I cringe to admit that I ever believed that.  Seriously.  In my own defense, I never really acted on it, nor did I fully believe it, but I had this train of thought that was leading me in that direction. 

It's funny that I used Genesis to justify this thought process, too, because that's exactly where it also falls apart.  

The Lord God placed the man in the Garden of Eden to tend and watch over it. 

Genesis 2:15
So the Lord God formed from the ground all the wild animals and all the birds of the sky. He brought them to the man to see what he would call them, and the man chose a name for each one. He gave names to all the livestock, all the birds of the sky, and all the wild animals. But still there was no helper just right for him.

Genesis 2:19-20

All of this happened before sin, and Adam still had a couple of jobs to do.  First he had to "tend and watch over" the Garden of Eden.  That's a job.  Then he had to name all the animals in the Garden and all over the world whatever he thought they should be named.  That's a job, too.  

"I'm gonna name you Carl." -Adam (probably)(Photo by Larry Wynn)

"I'm gonna name you Carl." -Adam (probably)
(Photo by Larry Wynn)

Granted, these are pretty cool jobs.  Who wouldn't want to the job of naming all the animals?  That sounds awesome to me.  And I'm not much of a farmer, but I feel like tending to the Garden of Eden probably wouldn't have been all that bad.  

Here's the main thing, though.  Adam still had to work.  He still had to do things.  The difference between his work before sin and his work after sin is that Adam's work after sin became necessary to sustain life.  His work before sin was simply work for the pleasure of working and accomplishing something.  

More importantly, Adam was working for God before sin, not for himself or for some other human boss.  
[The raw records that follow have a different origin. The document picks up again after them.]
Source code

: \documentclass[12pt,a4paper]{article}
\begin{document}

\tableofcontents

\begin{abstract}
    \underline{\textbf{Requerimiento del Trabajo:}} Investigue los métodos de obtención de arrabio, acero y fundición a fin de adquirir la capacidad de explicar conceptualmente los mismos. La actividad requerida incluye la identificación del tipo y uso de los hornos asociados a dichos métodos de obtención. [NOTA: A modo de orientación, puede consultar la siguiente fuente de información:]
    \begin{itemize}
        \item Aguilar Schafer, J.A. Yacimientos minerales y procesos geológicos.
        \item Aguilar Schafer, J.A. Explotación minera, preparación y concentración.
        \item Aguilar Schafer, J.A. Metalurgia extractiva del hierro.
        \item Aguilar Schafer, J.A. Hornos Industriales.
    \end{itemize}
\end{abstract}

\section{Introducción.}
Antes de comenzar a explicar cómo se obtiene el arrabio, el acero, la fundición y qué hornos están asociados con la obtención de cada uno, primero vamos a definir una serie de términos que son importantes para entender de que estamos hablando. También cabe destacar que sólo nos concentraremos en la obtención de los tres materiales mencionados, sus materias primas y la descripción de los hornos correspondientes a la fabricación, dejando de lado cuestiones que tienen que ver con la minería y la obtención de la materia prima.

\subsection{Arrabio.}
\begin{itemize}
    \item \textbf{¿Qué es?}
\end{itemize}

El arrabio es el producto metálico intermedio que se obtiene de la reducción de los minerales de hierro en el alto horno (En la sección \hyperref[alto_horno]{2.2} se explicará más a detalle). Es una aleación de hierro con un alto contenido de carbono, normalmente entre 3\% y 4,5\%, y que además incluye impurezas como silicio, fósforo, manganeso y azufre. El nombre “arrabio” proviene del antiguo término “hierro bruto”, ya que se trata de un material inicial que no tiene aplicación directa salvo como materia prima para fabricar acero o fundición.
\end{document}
There's an old saying that comes to mind here: People leave managers, not jobs.  And according to this article, which itself cites a Gallup study of more than a million employees, something like 75% of people who voluntarily leave a job do so because of their boss, not the position itself.  

We don't like working for other people.  And if you look at the world around you, especially at those who are living in poverty and working at or below minimum wage, you'll understand quickly just how stressful it is for people to work so hard at achieving the bare minimum.  
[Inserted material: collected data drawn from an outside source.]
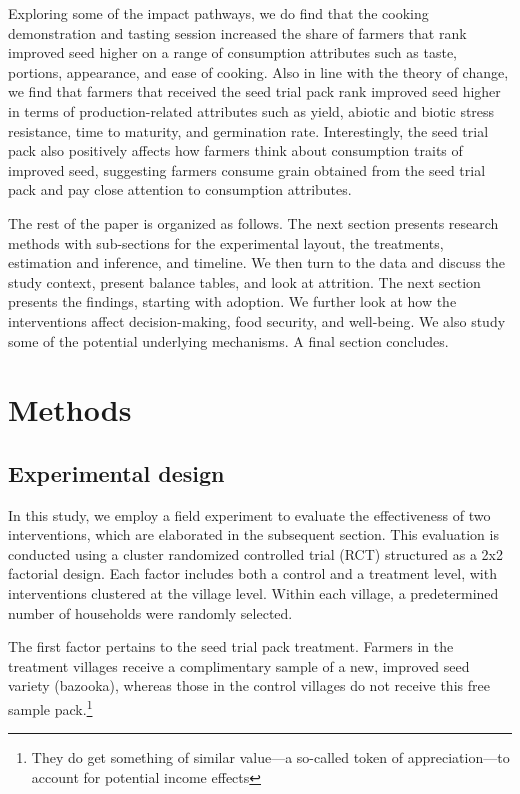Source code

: \documentclass[english]{article}\usepackage[]{graphicx}\usepackage[]{xcolor}
\begin{document}
Exploring some of the impact pathways, we do find that the cooking
demonstration and tasting session increased the share of farmers that
rank improved seed higher on a range of consumption attributes such
as taste, portions, appearance, and ease of cooking. Also in line
with the theory of change, we find that farmers that received the
seed trial pack rank improved seed higher in terms of production-related
attributes such as yield, abiotic and biotic stress resistance, time
to maturity, and germination rate. Interestingly, the seed trial pack
also positively affects how farmers think about consumption traits
of improved seed, suggesting farmers consume grain obtained from the
seed trial pack and pay close attention to consumption attributes.

The rest of the paper is organized as follows. The next section presents
research methods with sub-sections for the experimental layout, the
treatments, estimation and inference, and timeline. We then turn to
the data and discuss the study context, present balance tables, and
look at attrition. The next section presents the findings, starting
with adoption. We further look at how the interventions affect decision-making,
food security, and well-being. We also study some of the potential
underlying mechanisms. A final section concludes.

\section{Methods }

\subsection{Experimental design}

In this study, we employ a field experiment to evaluate the effectiveness
of two interventions, which are elaborated in the subsequent section.
This evaluation is conducted using a cluster randomized controlled
trial (RCT) structured as a 2x2 factorial design. Each factor includes
both a control and a treatment level, with interventions clustered
at the village level. Within each village, a predetermined number
of households were randomly selected.

The first factor pertains to the seed trial pack treatment. Farmers
in the treatment villages receive a complimentary sample of a new,
improved seed variety (bazooka), whereas those in the control villages
do not receive this free sample pack.\footnote{They do get something of similar value---a so-called token of appreciation---to
account for potential income effects} 
\end{document}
That, folks, is what God never wanted for His people.  God never wanted His people to trudge through dreaded labor and toiling for human measures that will pass away given a long enough timeline.  God doesn't mind us working.  He wants us to work.  But God doesn't want that work to be so darn awful.  
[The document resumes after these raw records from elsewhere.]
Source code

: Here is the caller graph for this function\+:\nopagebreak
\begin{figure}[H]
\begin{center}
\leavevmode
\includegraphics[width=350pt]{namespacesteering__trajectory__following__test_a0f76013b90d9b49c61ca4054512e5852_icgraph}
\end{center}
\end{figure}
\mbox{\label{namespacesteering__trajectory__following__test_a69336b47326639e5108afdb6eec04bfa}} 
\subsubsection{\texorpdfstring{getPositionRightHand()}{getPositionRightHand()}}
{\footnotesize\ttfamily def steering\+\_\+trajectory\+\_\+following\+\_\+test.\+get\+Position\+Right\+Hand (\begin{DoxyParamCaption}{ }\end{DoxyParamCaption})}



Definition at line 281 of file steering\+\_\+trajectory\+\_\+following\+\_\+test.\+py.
Now the truth is obvious.  We'll never escape this system of necessary work on this side of Heaven.  It isn't going to happen.  If you don't work, you don't live.  

In true form, paradise is lost.  

But that paradise wasn't a haven from labor.  That paradise was a worksite where God Himself was the foreman.  And as Jesus says in the New Testament, "For my yoke is easy to bear, and the burden I give you is light." (Matthew 11:30, NLT)  

God wants our work.  God wants our effort.  But He wants our efforts directed towards His purpose.  If we labor for anything else, we're just putting extra strain on ourselves to try and fit into a model that was never intended for us in the first place.  

The solution to our problem is staring us right in the face, and I'm going to give you one more passage of scripture to back this up.  

Work willingly at whatever you do, as though you were working for the Lord rather than for people.

Colossians 3:23 (NLT)

Paul was talking to slaves when he wrote these words.  Literal slaves.  

Whatever task you're working at, work as if your work is just for God and not for yourself or for other people.  When our labor is given over to God, He will honor it.  He will take it and turn it into far more than we could ever do ourselves.  

That's the real paradise.  When our labor is for God, we will find ourselves (metaphorically) in a semblance of the paradise that God promised His people at creation and that He promises us in eternity.  

Or...you know.  You could end up here.  

Or...you know.  You could end up here.  

That paradise isn't a place.  Paradise is following the Lord's command where He leads and using your labor for Him. 

And, if you're lucky, that paradise might take you to a sandy tropical beach someday.